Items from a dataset
>>>>
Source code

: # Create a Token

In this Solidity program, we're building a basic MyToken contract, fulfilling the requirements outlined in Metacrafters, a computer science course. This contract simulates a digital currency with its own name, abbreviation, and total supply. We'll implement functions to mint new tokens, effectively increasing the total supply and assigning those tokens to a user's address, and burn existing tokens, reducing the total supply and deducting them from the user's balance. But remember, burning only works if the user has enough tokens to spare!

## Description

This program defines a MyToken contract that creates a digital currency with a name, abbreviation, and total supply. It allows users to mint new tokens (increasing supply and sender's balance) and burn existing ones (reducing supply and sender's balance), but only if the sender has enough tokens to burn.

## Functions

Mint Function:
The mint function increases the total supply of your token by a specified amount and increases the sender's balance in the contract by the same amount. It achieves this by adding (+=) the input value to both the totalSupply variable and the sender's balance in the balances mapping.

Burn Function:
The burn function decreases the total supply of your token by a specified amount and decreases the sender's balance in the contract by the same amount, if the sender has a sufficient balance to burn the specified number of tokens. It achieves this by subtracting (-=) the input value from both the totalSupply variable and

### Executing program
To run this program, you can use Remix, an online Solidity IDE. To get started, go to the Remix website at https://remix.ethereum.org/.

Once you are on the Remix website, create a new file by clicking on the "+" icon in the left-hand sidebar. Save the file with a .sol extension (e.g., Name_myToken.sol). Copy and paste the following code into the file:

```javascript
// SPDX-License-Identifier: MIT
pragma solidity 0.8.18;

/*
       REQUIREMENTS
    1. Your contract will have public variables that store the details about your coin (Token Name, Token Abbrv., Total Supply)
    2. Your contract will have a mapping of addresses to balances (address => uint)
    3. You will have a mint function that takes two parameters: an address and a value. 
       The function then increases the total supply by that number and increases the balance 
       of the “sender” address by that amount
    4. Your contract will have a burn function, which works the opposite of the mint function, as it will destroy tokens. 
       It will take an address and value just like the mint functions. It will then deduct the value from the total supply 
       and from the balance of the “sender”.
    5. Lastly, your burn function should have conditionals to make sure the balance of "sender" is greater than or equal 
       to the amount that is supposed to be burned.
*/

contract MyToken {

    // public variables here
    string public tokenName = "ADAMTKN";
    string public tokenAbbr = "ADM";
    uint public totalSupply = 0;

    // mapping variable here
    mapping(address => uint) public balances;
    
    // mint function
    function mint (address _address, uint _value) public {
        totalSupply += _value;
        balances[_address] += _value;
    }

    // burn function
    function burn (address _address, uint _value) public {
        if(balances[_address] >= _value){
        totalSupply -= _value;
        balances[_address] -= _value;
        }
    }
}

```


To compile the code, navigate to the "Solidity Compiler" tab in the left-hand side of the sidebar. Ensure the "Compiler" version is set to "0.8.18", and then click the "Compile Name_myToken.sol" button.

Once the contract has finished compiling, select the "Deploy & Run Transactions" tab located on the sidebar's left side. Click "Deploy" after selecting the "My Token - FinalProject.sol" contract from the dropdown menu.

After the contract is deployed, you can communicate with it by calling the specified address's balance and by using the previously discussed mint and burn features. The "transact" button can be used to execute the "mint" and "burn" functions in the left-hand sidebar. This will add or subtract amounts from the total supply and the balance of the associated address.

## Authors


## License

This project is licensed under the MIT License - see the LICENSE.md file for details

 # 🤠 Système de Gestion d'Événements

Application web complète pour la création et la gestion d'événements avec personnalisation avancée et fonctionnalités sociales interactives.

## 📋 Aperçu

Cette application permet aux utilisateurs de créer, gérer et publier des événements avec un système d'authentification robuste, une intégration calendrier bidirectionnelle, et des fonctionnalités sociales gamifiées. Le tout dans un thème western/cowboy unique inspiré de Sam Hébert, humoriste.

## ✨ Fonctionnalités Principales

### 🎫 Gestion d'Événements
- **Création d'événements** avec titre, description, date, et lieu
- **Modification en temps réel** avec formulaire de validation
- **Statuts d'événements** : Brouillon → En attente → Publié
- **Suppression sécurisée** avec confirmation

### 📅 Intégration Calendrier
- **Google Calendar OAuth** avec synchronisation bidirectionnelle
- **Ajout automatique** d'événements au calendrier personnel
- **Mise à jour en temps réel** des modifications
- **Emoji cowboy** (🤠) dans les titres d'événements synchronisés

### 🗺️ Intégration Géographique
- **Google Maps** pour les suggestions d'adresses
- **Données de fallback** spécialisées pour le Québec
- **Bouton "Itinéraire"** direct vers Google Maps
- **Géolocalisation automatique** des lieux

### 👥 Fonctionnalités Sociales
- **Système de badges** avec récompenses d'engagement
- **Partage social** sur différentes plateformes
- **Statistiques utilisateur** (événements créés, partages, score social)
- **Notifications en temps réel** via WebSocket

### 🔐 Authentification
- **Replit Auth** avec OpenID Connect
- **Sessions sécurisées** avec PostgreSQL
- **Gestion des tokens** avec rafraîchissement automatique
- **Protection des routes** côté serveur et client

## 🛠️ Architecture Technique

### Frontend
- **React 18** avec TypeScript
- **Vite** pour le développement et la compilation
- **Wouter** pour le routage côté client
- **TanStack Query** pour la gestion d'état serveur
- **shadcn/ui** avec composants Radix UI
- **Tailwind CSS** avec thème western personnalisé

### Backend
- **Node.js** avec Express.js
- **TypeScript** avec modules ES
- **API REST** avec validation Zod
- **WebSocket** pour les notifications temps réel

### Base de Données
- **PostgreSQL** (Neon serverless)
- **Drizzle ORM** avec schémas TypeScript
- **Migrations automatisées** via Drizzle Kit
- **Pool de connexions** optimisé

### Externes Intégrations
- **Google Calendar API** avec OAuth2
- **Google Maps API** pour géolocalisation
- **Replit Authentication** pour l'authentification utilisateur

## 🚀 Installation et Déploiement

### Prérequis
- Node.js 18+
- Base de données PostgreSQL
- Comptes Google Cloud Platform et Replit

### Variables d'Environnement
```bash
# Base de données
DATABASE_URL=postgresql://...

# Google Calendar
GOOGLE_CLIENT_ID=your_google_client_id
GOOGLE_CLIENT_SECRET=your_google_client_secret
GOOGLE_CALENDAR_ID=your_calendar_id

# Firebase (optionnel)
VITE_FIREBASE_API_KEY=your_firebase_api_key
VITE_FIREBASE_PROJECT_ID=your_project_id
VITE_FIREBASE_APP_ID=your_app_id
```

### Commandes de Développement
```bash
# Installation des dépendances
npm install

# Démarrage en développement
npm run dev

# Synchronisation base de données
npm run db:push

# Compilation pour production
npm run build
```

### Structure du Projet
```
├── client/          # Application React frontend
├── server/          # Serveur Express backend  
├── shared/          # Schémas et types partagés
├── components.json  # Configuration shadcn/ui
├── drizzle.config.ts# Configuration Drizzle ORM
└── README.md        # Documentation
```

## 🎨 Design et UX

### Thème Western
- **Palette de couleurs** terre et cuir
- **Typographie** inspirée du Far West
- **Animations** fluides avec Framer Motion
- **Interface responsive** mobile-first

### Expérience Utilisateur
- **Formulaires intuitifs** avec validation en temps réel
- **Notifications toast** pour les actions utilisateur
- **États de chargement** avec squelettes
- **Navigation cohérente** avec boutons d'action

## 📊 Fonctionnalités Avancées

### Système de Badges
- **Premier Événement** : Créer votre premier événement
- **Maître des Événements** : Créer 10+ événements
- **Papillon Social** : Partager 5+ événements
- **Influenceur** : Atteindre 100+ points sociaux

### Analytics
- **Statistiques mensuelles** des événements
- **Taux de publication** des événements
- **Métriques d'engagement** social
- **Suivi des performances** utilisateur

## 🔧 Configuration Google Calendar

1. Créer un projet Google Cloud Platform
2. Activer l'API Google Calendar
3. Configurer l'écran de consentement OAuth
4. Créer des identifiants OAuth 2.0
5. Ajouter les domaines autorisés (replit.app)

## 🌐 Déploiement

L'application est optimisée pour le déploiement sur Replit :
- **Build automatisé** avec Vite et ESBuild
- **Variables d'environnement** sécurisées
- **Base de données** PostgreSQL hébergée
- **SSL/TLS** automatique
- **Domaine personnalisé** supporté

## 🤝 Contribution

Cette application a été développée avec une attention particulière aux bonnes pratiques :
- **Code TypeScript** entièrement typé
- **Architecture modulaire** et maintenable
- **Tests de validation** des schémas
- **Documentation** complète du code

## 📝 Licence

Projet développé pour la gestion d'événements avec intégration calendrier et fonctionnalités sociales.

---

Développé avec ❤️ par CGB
<<<<
**What the task asks**
As the answer, set down only the lines from the data above between the one holding "### Structure du Projet" and the one holding "### Thème Western", inclusive, exactly as they read.

**Output for this exercise**
### Structure du Projet
```
├── client/          # Application React frontend
├── server/          # Serveur Express backend  
├── shared/          # Schémas et types partagés
├── components.json  # Configuration shadcn/ui
├── drizzle.config.ts# Configuration Drizzle ORM
└── README.md        # Documentation
```

## 🎨 Design et UX

### Thème Western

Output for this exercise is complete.